Currently you find a house you'd like to buy. When you've sorted
out the finance you go to a solicitor, who checks the details at
the land registry, and maybe also checks with the local
authority to make sure there are no plans to put a motorway
through the front garden, or open a pig farm at the end of the
road. All of this takes time, and means dealing with different
organisations and checking various databases. It can easily take
three months from your first decision to buy, to moving in.
Using a smart contract, things will be different. The first
thing that will have to happen is the Land Registry putting all
of its material onto a blockchain. It should add all information
pertaining to every plot of land; in other words, government
departments will have to list all decisions which are likely to
affect the land. This will mean that all information will be in
one place and downloadable. A prospective purchaser would be
able (presumably for a fee) to look up the proposed purchase
property's file, and make a decision there and then whether to
go ahead with the purchase.
The buyer would then pull up a purchase contract, which would be
a smart contract, and fill in the details, then pass the
document to the vendor, who would fill their side of the
contract. Part of the contract would stipulate that it would
come into affect when the money was paid, and an electronic copy
of the transaction would exist on the chain, and a copy would be
on the hard drive of the parties' computers.

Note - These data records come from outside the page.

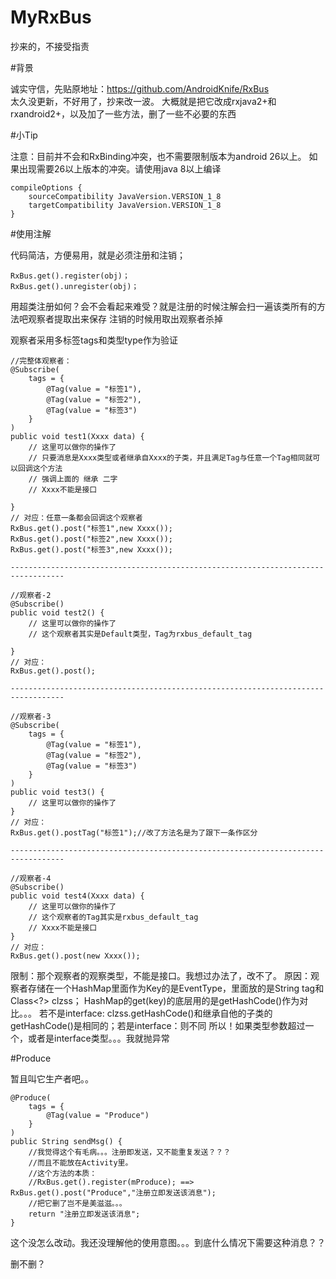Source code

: # MyRxBus
抄来的，不接受指责

#背景

诚实守信，先贴原地址：https://github.com/AndroidKnife/RxBus   
太久没更新，不好用了，抄来改一波。
大概就是把它改成rxjava2+和rxandroid2+，以及加了一些方法，删了一些不必要的东西

#小Tip 

注意：目前并不会和RxBinding冲突，也不需要限制版本为android 26以上。
如果出现需要26以上版本的冲突。请使用java 8以上编译

    compileOptions {
        sourceCompatibility JavaVersion.VERSION_1_8
        targetCompatibility JavaVersion.VERSION_1_8
    }

#使用注解

代码简洁，方便易用，就是必须注册和注销；

    RxBus.get().register(obj)；
    RxBus.get().unregister(obj)；

用超类注册如何？会不会看起来难受？就是注册的时候注解会扫一遍该类所有的方法吧观察者提取出来保存
注销的时候用取出观察者杀掉


观察者采用多标签tags和类型type作为验证

    //完整体观察者：
    @Subscribe(
        tags = {
            @Tag(value = "标签1"),
            @Tag(value = "标签2"),
            @Tag(value = "标签3")
        }
    )
    public void test1(Xxxx data) {
        // 这里可以做你的操作了
        // 只要消息是Xxxx类型或者继承自Xxxx的子类，并且满足Tag与任意一个Tag相同就可以回调这个方法
        // 强调上面的 继承 二字
        // Xxxx不能是接口
        
    }
    // 对应：任意一条都会回调这个观察者
    RxBus.get().post("标签1",new Xxxx());
    RxBus.get().post("标签2",new Xxxx());
    RxBus.get().post("标签3",new Xxxx());
    
    ----------------------------------------------------------------------------------
    
    //观察者-2
    @Subscribe()
    public void test2() {
        // 这里可以做你的操作了
        // 这个观察者其实是Default类型，Tag为rxbus_default_tag
        
    }
    // 对应：
    RxBus.get().post();
    
    ----------------------------------------------------------------------------------
    
    //观察者-3
    @Subscribe(
        tags = {
            @Tag(value = "标签1"),
            @Tag(value = "标签2"),
            @Tag(value = "标签3")
        }
    )
    public void test3() {
        // 这里可以做你的操作了
    }
    // 对应：
    RxBus.get().postTag("标签1");//改了方法名是为了跟下一条作区分
    
    ----------------------------------------------------------------------------------
    
    //观察者-4
    @Subscribe()
    public void test4(Xxxx data) {
        // 这里可以做你的操作了
        // 这个观察者的Tag其实是rxbus_default_tag
        // Xxxx不能是接口
    }
    // 对应：
    RxBus.get().post(new Xxxx());
    
限制：那个观察者的观察类型，不能是接口。我想过办法了，改不了。
原因：观察者存储在一个HashMap里面作为Key的是EventType，里面放的是String tag和Class<?> clzss；
HashMap的get(key)的底层用的是getHashCode()作为对比。。。
若不是interface: clzss.getHashCode()和继承自他的子类的getHashCode()是相同的；若是interface：则不同
所以！如果类型参数超过一个，或者是interface类型。。。我就抛异常


#Produce 

暂且叫它生产者吧。。

    @Produce(
        tags = {
            @Tag(value = "Produce")
        }
    )
    public String sendMsg() {
        //我觉得这个有毛病。。。注册即发送，又不能重复发送？？？
        //而且不能放在Activity里。
        //这个方法的本质：
        //RxBus.get().register(mProduce); ==> RxBus.get().post("Produce","注册立即发送该消息");
        //把它删了岂不是美滋滋。。。
        return "注册立即发送该消息";
    }

这个没怎么改动。我还没理解他的使用意图。。。到底什么情况下需要这种消息？？

删不删？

And you won't be using legacy banking for the transfer of money
or setting up a mortgage. Both banking and mortgage facilities
already exist in the digital world, and they will proliferate
from here at a significant rate of knots.
Let's look at how things would have changed.
The deal could be done in minutes rather than months
There would be no need for any intermediaries
The conveyancer would be out of a job
There would be no paperwork
The smart contract would automate the transfer of funds
No-one would be needed at the bank to okay any transaction
The mortgage contract would be automated
Direct debits & mortgage funding would also be automated
OK. Smart contracts? What are they?
Glad you asked. They are an essential part of most of the really
useful blockchains. Let's have a look at how they work.
Smart contracts use blockchain technology to verify, validate,
capture and enforce agreed-upon terms between multiple parties.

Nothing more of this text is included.